How does progestin only injectable contraception (depo provera) work?

A

By inhibiting ovulation through suppression of FSH/LH, producing atrophic endometrium and thickening cervical mucus

51
Q

What are the perfect/typical use failure rates of depo?

A

Perfect use- 0.2%

typical- 6%

52
Q

How often do women have to get a depo injection?

A

Every 3 months (13 weeks).
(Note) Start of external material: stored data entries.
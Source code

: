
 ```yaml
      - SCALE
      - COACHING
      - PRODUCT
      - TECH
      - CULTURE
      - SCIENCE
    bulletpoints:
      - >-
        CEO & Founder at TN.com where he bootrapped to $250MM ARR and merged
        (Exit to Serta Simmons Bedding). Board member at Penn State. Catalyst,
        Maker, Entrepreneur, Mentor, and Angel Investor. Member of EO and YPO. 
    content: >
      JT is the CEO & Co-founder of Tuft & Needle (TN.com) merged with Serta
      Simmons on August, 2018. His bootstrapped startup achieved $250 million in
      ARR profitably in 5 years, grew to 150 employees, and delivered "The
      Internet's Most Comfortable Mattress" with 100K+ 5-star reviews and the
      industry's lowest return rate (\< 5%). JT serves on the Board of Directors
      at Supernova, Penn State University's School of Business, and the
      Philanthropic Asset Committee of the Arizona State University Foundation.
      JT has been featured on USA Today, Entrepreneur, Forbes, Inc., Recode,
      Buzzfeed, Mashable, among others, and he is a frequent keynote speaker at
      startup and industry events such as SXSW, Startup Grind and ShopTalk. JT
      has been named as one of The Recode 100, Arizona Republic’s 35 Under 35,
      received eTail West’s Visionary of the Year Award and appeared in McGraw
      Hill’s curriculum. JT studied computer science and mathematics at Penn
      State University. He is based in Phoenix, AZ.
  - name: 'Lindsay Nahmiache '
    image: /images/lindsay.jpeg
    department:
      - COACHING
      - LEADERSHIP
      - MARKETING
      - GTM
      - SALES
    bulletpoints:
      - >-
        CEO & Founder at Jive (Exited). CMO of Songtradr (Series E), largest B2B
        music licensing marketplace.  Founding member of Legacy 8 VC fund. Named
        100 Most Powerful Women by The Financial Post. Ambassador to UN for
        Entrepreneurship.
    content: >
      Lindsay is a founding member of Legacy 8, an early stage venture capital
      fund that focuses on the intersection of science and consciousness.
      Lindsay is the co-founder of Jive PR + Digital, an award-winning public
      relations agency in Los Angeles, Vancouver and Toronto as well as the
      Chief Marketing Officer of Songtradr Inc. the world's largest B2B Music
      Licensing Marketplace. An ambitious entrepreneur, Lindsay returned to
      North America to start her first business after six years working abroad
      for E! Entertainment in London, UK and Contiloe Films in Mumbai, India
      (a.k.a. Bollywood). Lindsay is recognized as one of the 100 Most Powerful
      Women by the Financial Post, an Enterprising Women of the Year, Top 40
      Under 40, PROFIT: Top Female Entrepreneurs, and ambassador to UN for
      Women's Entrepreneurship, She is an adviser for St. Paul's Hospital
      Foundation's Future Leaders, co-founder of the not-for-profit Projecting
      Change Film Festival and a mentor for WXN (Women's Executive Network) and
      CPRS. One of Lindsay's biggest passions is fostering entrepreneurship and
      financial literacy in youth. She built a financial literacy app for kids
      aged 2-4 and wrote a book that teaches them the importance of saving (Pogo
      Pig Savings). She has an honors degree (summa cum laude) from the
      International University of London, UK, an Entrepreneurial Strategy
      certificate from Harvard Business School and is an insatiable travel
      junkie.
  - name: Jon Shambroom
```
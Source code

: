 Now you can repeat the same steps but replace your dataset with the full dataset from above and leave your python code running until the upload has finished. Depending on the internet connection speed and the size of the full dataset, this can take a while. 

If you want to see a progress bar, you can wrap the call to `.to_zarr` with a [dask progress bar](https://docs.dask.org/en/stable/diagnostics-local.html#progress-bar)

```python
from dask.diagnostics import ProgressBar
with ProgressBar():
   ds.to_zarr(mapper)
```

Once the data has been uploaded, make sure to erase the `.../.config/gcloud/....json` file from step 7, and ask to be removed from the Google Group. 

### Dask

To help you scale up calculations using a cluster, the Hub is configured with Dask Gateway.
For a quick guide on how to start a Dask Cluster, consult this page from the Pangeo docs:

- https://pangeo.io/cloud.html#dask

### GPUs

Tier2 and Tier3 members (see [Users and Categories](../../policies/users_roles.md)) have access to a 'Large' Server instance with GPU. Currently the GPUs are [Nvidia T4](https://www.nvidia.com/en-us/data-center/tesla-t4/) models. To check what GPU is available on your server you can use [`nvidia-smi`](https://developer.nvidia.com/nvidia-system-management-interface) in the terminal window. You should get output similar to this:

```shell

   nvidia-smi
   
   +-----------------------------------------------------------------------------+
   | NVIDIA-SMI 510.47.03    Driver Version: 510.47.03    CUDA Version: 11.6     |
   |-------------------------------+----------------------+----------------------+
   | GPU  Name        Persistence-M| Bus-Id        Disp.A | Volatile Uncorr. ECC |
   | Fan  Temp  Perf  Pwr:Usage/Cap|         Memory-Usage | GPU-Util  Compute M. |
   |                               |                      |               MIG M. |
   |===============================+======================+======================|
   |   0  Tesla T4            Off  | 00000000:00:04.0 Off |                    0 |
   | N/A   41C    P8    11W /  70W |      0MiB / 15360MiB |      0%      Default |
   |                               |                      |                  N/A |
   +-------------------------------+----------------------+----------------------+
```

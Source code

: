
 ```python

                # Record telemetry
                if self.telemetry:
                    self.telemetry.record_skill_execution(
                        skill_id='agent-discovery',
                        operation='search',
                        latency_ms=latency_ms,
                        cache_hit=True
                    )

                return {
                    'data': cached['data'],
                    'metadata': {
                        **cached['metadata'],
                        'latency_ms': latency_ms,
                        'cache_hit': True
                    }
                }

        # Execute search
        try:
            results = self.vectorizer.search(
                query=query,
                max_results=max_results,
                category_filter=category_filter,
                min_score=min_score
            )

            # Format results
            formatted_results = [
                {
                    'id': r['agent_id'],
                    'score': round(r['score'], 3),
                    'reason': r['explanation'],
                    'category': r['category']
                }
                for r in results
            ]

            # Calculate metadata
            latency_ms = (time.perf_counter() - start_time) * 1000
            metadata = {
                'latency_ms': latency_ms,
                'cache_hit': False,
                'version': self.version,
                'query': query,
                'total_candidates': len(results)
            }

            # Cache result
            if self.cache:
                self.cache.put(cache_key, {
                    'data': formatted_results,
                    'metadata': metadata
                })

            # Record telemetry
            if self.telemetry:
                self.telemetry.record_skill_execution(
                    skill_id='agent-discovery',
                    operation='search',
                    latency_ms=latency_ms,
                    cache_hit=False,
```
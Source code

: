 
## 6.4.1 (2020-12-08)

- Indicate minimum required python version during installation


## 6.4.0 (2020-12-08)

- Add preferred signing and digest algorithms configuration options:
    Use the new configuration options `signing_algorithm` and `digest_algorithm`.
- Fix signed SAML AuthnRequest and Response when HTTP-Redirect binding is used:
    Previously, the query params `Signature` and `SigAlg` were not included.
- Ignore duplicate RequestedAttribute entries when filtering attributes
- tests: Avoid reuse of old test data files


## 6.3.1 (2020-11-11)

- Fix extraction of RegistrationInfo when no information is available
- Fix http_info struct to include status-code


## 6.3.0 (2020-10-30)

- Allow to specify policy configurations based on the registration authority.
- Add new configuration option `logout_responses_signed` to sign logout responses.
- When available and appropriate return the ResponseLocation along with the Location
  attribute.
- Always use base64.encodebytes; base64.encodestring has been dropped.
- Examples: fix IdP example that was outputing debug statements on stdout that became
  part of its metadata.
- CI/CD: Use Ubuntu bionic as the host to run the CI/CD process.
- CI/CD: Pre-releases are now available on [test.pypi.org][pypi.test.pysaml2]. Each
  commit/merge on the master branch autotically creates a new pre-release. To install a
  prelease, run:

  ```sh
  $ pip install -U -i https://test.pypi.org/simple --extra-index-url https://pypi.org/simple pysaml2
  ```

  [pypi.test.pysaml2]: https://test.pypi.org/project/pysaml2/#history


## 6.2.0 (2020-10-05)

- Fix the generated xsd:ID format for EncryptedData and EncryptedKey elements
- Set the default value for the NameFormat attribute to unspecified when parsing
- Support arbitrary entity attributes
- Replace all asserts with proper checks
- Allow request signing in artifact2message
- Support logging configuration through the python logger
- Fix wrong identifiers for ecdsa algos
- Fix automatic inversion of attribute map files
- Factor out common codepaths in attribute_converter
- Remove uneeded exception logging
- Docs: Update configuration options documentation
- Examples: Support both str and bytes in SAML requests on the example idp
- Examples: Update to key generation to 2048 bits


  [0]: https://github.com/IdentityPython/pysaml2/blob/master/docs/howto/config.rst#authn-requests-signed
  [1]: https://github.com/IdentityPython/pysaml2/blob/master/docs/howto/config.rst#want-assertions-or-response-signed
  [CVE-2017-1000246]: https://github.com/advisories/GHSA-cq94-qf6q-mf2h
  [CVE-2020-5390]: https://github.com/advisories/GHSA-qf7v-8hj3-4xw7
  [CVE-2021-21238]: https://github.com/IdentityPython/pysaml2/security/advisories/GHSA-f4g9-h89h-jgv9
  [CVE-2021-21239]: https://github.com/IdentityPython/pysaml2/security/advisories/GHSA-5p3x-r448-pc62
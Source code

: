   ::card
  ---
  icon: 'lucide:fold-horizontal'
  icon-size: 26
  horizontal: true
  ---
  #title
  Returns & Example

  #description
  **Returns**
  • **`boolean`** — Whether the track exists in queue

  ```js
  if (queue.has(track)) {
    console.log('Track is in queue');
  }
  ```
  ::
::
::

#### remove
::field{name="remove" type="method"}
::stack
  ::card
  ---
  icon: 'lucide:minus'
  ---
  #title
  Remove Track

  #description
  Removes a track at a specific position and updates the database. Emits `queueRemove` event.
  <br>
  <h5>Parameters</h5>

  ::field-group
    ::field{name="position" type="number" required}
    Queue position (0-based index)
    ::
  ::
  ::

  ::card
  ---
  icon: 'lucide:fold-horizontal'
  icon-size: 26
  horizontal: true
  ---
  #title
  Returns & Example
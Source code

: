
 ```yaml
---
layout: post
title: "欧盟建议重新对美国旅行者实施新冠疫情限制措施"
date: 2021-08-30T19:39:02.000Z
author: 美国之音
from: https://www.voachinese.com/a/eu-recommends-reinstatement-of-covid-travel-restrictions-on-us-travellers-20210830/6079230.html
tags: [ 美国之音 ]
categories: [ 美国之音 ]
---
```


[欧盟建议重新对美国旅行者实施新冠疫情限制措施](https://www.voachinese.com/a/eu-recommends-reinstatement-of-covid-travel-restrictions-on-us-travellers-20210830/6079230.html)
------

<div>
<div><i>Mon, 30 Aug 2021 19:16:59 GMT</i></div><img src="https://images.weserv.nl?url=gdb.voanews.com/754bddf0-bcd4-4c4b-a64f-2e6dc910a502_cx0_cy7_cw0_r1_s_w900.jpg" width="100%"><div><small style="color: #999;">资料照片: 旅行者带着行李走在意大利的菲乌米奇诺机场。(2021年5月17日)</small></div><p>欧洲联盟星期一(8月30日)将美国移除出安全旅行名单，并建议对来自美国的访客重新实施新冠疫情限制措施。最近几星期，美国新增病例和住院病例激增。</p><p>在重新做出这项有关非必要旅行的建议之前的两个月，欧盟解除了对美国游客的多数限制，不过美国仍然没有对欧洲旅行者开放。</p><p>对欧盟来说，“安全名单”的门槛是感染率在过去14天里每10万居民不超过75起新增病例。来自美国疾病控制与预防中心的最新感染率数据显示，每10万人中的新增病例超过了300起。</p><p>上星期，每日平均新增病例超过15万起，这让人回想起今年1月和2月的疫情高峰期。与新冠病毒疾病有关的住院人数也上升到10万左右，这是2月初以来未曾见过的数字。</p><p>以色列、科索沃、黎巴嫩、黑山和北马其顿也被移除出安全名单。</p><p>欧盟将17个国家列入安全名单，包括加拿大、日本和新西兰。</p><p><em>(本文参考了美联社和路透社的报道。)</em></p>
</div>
If given within 15 weeks after last injection, she does not have to have additional contraception

53
Q

How does emergency contraception work?

A

Inhibiting/delaying ovulation but will not disrupt established pregnancy

54
Q

Which emergency contraception pills can be bought OTC?

A

Levonorgestrel pill (Plan B or generic)

55
Q

How do vaginal spermicides work?

A

By destroying sperm cell membrane, active agent is nonoxynol-9

56
Q

How many days past LMP can one do a medication abortion?

A

70 days from LMP

57
Q

What medications are used for a medication abortion?

A

Mifepristone plus misoprostol OR methotrexate plus misoprostol (less commonly used)

58
Q

Dilation and evacuation can be performed up to how many weeks gestation?

A

20 weeks

59
Q

What is the most common contraceptive method among married women in the US?

A

Sterilization

60
Q

If a woman is taking ulipristal acetate for emergency contraception because she was late starting her new COC pack and had unprotected sex, what should she do in terms of starting her COCs and use of a backup method?

A

Abstain from sex or use barrier method for 5 days and then restart COCs

61
Q

Which polypeptide hormone is produced by the ovaries and stimulates FSH production?

A

Activin

62
Q

What vaginal organism is responsible for an acidic pH?

A

Lactobacilli

63
Q

Where does squamous metaplasia of the cervix occur?

A

transformation zone

64
Q

What hormone causes estrogen to be released in the ovary?

A

FSH

65
Q

Which androgen can be converted to estradiol?

A

Testosterone

66
Q

Which phase of the menstrual cycle is the most variable?

A

Follicular

67
Q

Which hormone is dominant during the proliferative phase of the menstrual cycle?

A

Estrogen

68
Q

What does the term spinnbarkeit refer to in terms of cervical mucus?

A

Elasticity

69
Q

What effect can COCs have on bronchodilators?

A

They can potentiate the action of it

70
Q

What is the MOA of misoprostol in medically induced abortion?

A

Stimulation of uterine contractions

71
Q

Increased production of which hormone is associated with primary dysmenorrhea?

A

Prostaglandin

72
Q

How soon after exposure to genital herpes can a test be done to assess antibodies?

A

1-2 months via a type specific serologic test

73
Q

What anatomic area contains the urethral/vaginal openings, Skene’s glands and Bartholin’s gland?

A

Vestibule

74
Q

If you are three or more hours late taking your POP, what should you do?

A

Use a backup method for 48 hours

75
Q

When in regards to ovulation does BBT rise?

A

After ovulation has occurred

76
Q

How does the calendar method work?

A

Have women chart periods for a couple of months. Subtract 11 days from longest period and 18 from shortest and have her avoid unprotected sex during those times.